Tonight heralds the first midnight Andy Kindler show. I’m burning the candle at both ends and it’s reaching my core. Pray for Mojo. Given my fragile mental state at the moment, I’m sure it’s gonna be bonkers. But do you know the best part? I’M GONNA WALK STRAIGHT TO THE FRONT OF THE LINE. SUCK IT, DWEEBS.

Or I could go astral travelling. Might be a nice vacation.

I only saw one JFL42 last night in an attempt to catch up on sleep. A combination of unseasonable heat and the cat being an anus made that decision null and void. So now I’m validating the lyrics to Katy Perry’s Firework. I feel like a plastic bag floating in the wind. Except it’s been previously used to hold rotting meat. Plus there’s a hole in the bottom, leaking the putrescent juices everywhere. Oh, and the meat was heavy, so the handle got stretched out till it broke. I think I may have accidentally suffocated a dolphin too. The burden of weariness is a grim load to bear.

I was thinking today how much it bums me out that “Influencers” exist. People whose job it is simply to be popular and shill on social media. It’s disturbed the natural order of being. The high school socialites weren’t meant to have viable careers post high school. They were supposed to peak at 17, then dwindle away into insignificance. Now they get free products and a shitload of money to exist and be admired. Maybe I’m just jealous. Of course I’m jealous. Sigh. I think selfie skills might legit be a more important life skill than algebra now. Too bad I’m awful at both. What viable career path is left to me?

I was also thinking today how weird it is that soft skills aren’t really taught in schools. It was oft spouted rhetoric that kids should be learning budgeting in high school. So many people don’t come by it organically and it’s pretty damned important. Knowing how to balance income against outgoings and forecast your needs is huge. Aside from this, teaching social skills would be a massive help to so many. Reading facial, tonal or conversational cues and hints could drastically change everyday interactions. Understanding how to be considerate to other viewpoints, to better interact in public or in the workplace would be a boon all across society. We’d hopefully see a ton less invasive/stalker-y behaviour. I’ve heard that at least here in Canada, consent is becoming part of the curriculum (which is amazing). This seems only a sidestep from that. Imagine how much better virtually any fandom could be.
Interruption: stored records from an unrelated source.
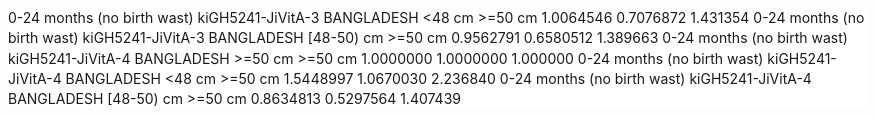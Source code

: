 0-24 months (no birth wast)   kiGH5241-JiVitA-3         BANGLADESH    <48 cm               >=50 cm           1.0064546   0.7076872   1.431354
0-24 months (no birth wast)   kiGH5241-JiVitA-3         BANGLADESH    [48-50) cm           >=50 cm           0.9562791   0.6580512   1.389663
0-24 months (no birth wast)   kiGH5241-JiVitA-4         BANGLADESH    >=50 cm              >=50 cm           1.0000000   1.0000000   1.000000
0-24 months (no birth wast)   kiGH5241-JiVitA-4         BANGLADESH    <48 cm               >=50 cm           1.5448997   1.0670030   2.236840
0-24 months (no birth wast)   kiGH5241-JiVitA-4         BANGLADESH    [48-50) cm           >=50 cm           0.8634813   0.5297564   1.407439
No more vicious nerds stabbing one another in the eyes with pens. What a wonderful world.

Ugh, even this paltry offering of writing has been a chore. I don’t know how I’m gonna manage to stay tethered to this plane of existence tonight. Perhaps I’ll have to bribe myself with a plate of nachos. Geez. Midnight Alt Comedy shows begin tomorrow. How long before I’m a mere shadow passing through this realm? At least plastic bags have some substance.
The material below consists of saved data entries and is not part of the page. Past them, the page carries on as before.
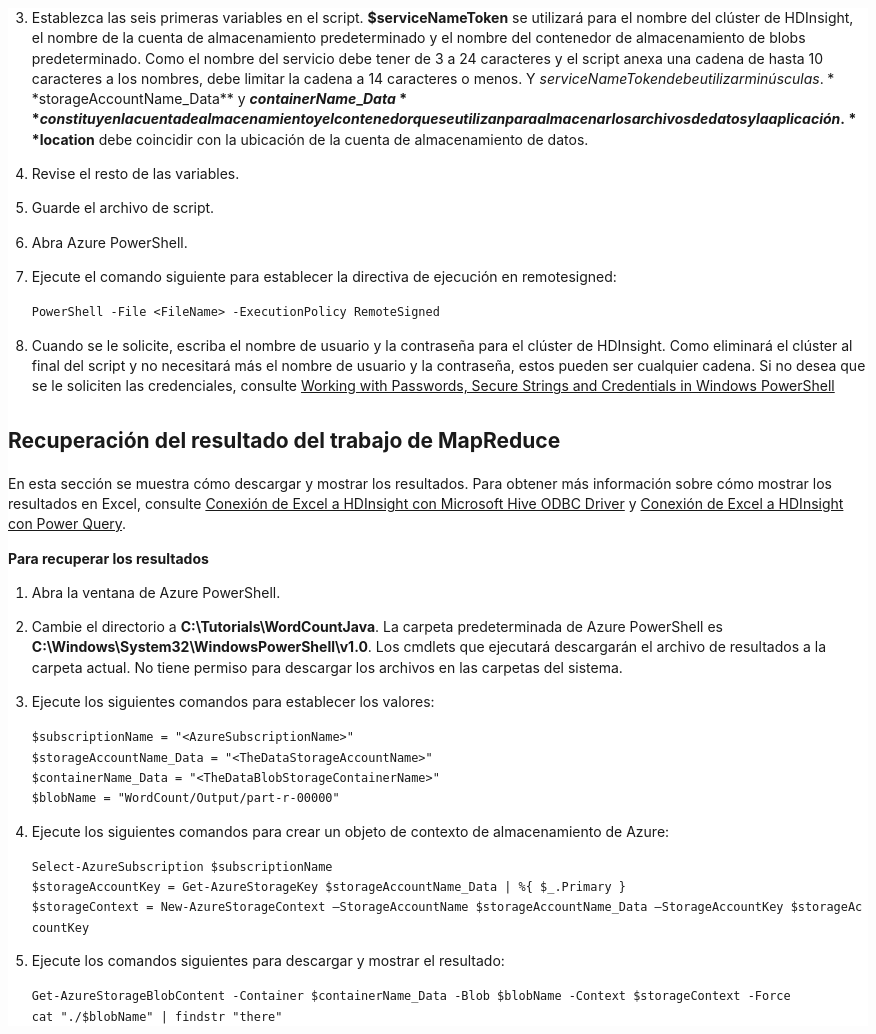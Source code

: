 3.  Establezca las seis primeras variables en el script. **$serviceNameToken** se utilizará para el nombre del clúster de HDInsight, el nombre de la cuenta de almacenamiento predeterminado y el nombre del contenedor de almacenamiento de blobs predeterminado. Como el nombre del servicio debe tener de 3 a 24 caracteres y el script anexa una cadena de hasta 10 caracteres a los nombres, debe limitar la cadena a 14 caracteres o menos. Y $serviceNameToken debe utilizar minúsculas. **$storageAccountName\_Data** y **$containerName\_Data** constituyen la cuenta de almacenamiento y el contenedor que se utilizan para almacenar los archivos de datos y la aplicación. **$location** debe coincidir con la ubicación de la cuenta de almacenamiento de datos.
4.  Revise el resto de las variables.
5.  Guarde el archivo de script.
6.  Abra Azure PowerShell.
7.  Ejecute el comando siguiente para establecer la directiva de ejecución en remotesigned:

        PowerShell -File <FileName> -ExecutionPolicy RemoteSigned

8.  Cuando se le solicite, escriba el nombre de usuario y la contraseña para el clúster de HDInsight. Como eliminará el clúster al final del script y no necesitará más el nombre de usuario y la contraseña, estos pueden ser cualquier cadena. Si no desea que se le soliciten las credenciales, consulte [Working with Passwords, Secure Strings and Credentials in Windows PowerShell][Working with Passwords, Secure Strings and Credentials in Windows PowerShell]

## <a name="retrieve"></a>Recuperación del resultado del trabajo de MapReduce

En esta sección se muestra cómo descargar y mostrar los resultados. Para obtener más información sobre cómo mostrar los resultados en Excel, consulte [Conexión de Excel a HDInsight con Microsoft Hive ODBC Driver][Conexión de Excel a HDInsight con Microsoft Hive ODBC Driver] y [Conexión de Excel a HDInsight con Power Query][Conexión de Excel a HDInsight con Power Query].

**Para recuperar los resultados**

1.  Abra la ventana de Azure PowerShell.
2.  Cambie el directorio a **C:\\Tutorials\\WordCountJava**. La carpeta predeterminada de Azure PowerShell es **C:\\Windows\\System32\\WindowsPowerShell\\v1.0**. Los cmdlets que ejecutará descargarán el archivo de resultados a la carpeta actual. No tiene permiso para descargar los archivos en las carpetas del sistema.
3.  Ejecute los siguientes comandos para establecer los valores:

        $subscriptionName = "<AzureSubscriptionName>"
        $storageAccountName_Data = "<TheDataStorageAccountName>"
        $containerName_Data = "<TheDataBlobStorageContainerName>"
        $blobName = "WordCount/Output/part-r-00000"

4.  Ejecute los siguientes comandos para crear un objeto de contexto de almacenamiento de Azure:

        Select-AzureSubscription $subscriptionName
        $storageAccountKey = Get-AzureStorageKey $storageAccountName_Data | %{ $_.Primary }
        $storageContext = New-AzureStorageContext –StorageAccountName $storageAccountName_Data –StorageAccountKey $storageAccountKey  

5.  Ejecute los comandos siguientes para descargar y mostrar el resultado:

        Get-AzureStorageBlobContent -Container $containerName_Data -Blob $blobName -Context $storageContext -Force
        cat "./$blobName" | findstr "there"


  [Introducción al emulador de HDInsight]: ../hdinsight-get-started-emulator/
  [Instalación y configuración de Azure PowerShell]: ../install-configure-powershell/
  [Opciones de compra]: http://azure.microsoft.com/es-es/pricing/purchase-options/
  [Ofertas para miembros]: http://azure.microsoft.com/es-es/pricing/member-offers/
  [Evaluación gratuita]: http://azure.microsoft.com/es-es/pricing/free-trial/
  [Desarrollo de un programa de MapReduce para el recuento de palabras en Java]: #develop
  [Prueba del programa en el emulador]: #test
  [Carga de los archivos de datos y la aplicación al almacenamiento de blobs de Azure]: #upload
  [Ejecución del programa de MapReduce en HDInsight de Azure]: #run
  [Recuperación de los resultados de MapReduce]: #retrieve
  [Pasos siguientes]: #nextsteps
  [HDI.EMulator.WordCount.Compile]: ./media/hdinsight-develop-deploy-java-mapreduce/HDI-Emulator-Compile-Java-MapReduce.png
  [1]: ../hdinsight-get-started-emulator/#blobstorage
  [Carga de datos en HDInsight]: ../hdinsight-upload-data/
  [HDI.EMulator.WordCount.Run]: ./media/hdinsight-develop-deploy-java-mapreduce/HDI-Emulator-Run-Java-MapReduce.png
  [Asignación de nombres y referencias a contenedores, blobs y metadatos]: http://msdn.microsoft.com/es-es/library/windowsazure/dd135715.aspx
  [Working with Passwords, Secure Strings and Credentials in Windows PowerShell]: http://social.technet.microsoft.com/wiki/contents/articles/4546.working-with-passwords-secure-strings-and-credentials-in-windows-powershell.aspx
  [Conexión de Excel a HDInsight con Microsoft Hive ODBC Driver]: ../hdinsight-connect-excel-hive-ODBC-driver/
  [Conexión de Excel a HDInsight con Power Query]: ../hdinsight-connect-excel-power-query/
  [Sqoop]: ../hdinsight-use-sqoop/
  [Desarrollo de programas de MapReduce de streaming de Hadoop C# para HDInsight]: ../hdinsight-hadoop-develop-deploy-streaming-jobs/
  [Introducción a HDInsight de Azure]: ../hdinsight-get-started/
  [Uso del almacenamiento de blobs de Azure con HDInsight]: ../hdinsight-use-blob-storage/
  [Administración de HDInsight con PowerShell]: ../hdinsight-administer-use-powershell/
  [Uso de Hive con HDInsight]: ../hdinsight-use-hive/
  [Uso de Pig con HDInsight]: ../hdinsight-use-pig/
Here I was thinking a plastic book was called a Kindle.

After a hectic but enjoyable weekend, it’s time to rejoin the work week and discover the limits to which I can push my sanity. If I thought it was silly getting home at 1am on a work night, that silliness has been redoubled after our noisy cat made sleeping a quest and a half.
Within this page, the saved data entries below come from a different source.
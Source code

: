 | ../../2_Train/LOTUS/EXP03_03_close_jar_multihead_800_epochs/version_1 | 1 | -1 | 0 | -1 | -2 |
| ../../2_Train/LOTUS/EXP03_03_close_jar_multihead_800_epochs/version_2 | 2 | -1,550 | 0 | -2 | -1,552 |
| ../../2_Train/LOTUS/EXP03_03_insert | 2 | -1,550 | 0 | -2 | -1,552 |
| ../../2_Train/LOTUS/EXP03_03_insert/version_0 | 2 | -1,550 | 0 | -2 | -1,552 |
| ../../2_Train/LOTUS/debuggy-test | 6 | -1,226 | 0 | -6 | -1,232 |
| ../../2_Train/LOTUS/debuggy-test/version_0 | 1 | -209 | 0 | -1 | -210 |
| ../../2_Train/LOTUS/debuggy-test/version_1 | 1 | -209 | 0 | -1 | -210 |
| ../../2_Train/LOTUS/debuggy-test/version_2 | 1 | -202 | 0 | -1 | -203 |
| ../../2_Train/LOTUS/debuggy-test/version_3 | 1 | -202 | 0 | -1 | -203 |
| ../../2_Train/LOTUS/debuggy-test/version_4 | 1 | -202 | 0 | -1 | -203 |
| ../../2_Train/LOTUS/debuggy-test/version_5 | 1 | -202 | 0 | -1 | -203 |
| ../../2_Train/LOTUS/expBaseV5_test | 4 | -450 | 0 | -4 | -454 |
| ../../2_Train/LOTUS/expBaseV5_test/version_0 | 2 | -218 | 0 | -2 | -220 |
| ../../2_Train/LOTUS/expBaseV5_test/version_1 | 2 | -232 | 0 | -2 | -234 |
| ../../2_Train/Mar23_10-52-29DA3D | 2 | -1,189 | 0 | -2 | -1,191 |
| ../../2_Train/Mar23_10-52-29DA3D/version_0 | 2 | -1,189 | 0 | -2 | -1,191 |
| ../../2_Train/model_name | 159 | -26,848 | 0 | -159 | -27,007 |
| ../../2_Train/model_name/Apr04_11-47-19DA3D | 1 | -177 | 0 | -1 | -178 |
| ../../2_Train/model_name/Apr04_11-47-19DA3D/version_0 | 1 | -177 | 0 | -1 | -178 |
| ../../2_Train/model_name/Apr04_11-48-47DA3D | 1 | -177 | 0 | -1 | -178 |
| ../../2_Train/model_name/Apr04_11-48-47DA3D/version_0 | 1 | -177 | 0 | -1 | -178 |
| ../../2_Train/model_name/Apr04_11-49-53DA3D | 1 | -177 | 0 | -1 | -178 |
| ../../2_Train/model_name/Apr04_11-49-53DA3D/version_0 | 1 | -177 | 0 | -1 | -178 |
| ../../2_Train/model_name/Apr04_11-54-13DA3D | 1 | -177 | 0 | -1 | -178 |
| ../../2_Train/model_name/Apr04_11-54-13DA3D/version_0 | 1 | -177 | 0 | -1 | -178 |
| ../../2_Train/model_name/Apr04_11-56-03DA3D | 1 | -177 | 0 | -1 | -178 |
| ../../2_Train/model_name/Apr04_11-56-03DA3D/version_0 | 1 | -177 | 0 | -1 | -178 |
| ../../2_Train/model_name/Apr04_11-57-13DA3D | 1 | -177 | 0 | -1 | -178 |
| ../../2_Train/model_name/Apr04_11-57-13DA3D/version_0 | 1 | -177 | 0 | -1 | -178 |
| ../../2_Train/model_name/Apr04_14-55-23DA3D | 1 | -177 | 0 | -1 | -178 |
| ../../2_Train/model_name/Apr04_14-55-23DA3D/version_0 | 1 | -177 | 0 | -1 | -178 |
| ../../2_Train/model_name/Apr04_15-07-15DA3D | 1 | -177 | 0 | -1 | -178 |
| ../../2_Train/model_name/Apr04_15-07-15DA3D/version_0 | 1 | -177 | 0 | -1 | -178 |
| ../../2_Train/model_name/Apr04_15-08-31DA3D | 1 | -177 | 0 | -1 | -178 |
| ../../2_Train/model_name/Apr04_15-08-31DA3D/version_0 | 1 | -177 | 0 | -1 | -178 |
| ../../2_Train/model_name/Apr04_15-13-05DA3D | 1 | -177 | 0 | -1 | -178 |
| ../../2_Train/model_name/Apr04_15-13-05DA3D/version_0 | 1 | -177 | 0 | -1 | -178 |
We visited an open home yesterday because it was maybe two doors away from us. We were curious to see what prices in the area were like. It’s a lovely area that, if we were looking for somewhere, would fit the bill. I’d for sure expected that something in our street would be close to a million, because I’ve been conditioned to expect anything that’s not out in suburbia to be absurdly out of reach. It wasn’t. I mean, it was more than my brain tells me homes should be (because base prices in my mind haven’t been updated since the 90s), but not by a lot. It had 2.5 bedrooms upstairs and an unfinished basement. The basement was furnished and everything, but the concrete floors were uneven, the wooden floor in the basement bedroom wasn’t 100% sealed, and the books in the bookcase were fake plastic books. Like some kind of ridiculous Anthropologie serving suggestion. The place was also pretty cute, the porch had glass doors for protection from the elements and there was a sun room in the back leading out to a grass lined path that led to the laneway. One day. Maybe. Is our generation allowed that? Or do we need to massage our expectations down to finding a nice rental? Reach for the skies, not the stars.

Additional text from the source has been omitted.